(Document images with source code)
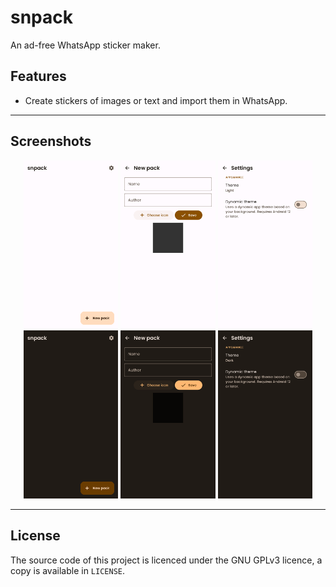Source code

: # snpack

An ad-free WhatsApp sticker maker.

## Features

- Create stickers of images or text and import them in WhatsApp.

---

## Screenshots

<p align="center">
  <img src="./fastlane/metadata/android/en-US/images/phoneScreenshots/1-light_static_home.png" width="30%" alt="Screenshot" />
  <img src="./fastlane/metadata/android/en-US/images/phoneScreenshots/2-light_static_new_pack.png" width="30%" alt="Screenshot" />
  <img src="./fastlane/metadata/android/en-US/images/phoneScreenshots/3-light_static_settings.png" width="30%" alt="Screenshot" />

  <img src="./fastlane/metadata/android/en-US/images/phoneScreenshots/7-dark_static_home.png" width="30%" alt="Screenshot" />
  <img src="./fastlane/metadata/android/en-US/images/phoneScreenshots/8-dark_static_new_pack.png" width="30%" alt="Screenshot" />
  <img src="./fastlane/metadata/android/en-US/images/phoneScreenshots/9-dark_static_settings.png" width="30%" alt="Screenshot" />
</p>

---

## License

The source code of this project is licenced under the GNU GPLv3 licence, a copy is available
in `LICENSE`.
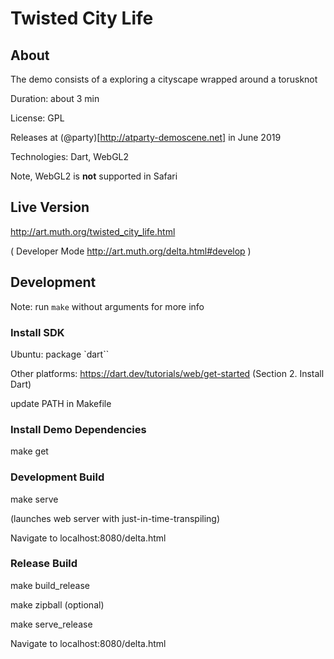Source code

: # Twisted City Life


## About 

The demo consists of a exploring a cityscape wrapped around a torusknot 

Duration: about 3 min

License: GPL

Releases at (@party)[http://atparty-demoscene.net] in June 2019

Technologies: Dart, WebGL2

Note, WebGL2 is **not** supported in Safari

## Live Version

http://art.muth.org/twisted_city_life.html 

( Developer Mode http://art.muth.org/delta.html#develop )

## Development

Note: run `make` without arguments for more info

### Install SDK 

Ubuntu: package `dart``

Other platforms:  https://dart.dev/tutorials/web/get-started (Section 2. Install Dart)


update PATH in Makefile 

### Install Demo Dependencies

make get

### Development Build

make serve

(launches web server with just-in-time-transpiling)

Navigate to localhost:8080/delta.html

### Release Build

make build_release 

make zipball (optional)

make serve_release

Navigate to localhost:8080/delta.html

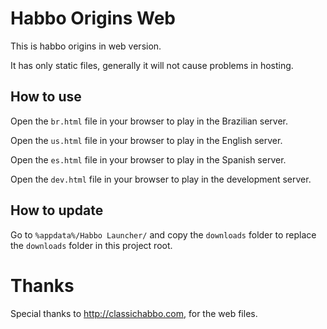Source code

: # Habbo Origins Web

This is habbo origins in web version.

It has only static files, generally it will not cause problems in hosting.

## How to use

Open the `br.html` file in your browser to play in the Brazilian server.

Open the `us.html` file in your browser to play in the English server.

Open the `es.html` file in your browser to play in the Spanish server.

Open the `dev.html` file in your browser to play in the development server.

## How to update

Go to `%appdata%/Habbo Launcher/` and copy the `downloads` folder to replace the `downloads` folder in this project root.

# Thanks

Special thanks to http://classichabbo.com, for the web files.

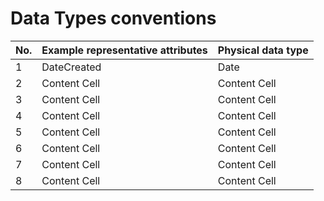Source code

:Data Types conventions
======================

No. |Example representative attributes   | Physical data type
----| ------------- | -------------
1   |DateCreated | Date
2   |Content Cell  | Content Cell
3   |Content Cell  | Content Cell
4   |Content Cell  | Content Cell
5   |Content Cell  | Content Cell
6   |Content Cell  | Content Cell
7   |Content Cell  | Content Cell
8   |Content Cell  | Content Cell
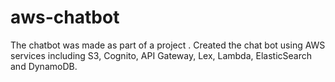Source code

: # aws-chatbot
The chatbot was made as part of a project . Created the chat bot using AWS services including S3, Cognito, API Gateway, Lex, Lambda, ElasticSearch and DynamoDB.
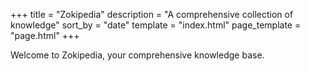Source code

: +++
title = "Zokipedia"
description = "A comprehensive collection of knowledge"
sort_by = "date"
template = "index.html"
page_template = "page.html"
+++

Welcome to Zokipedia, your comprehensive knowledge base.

● **Work instruction**
Among the lines of the records, copy out each one that contains the word "project".

● **Exercise response**
The source code of this project is licenced under the GNU GPLv3 licence, a copy is available
Go to `%appdata%/Habbo Launcher/` and copy the `downloads` folder to replace the `downloads` folder in this project root.
The chatbot was made as part of a project . Created the chat bot using AWS services including S3, Cognito, API Gateway, Lex, Lambda, ElasticSearch and DynamoDB.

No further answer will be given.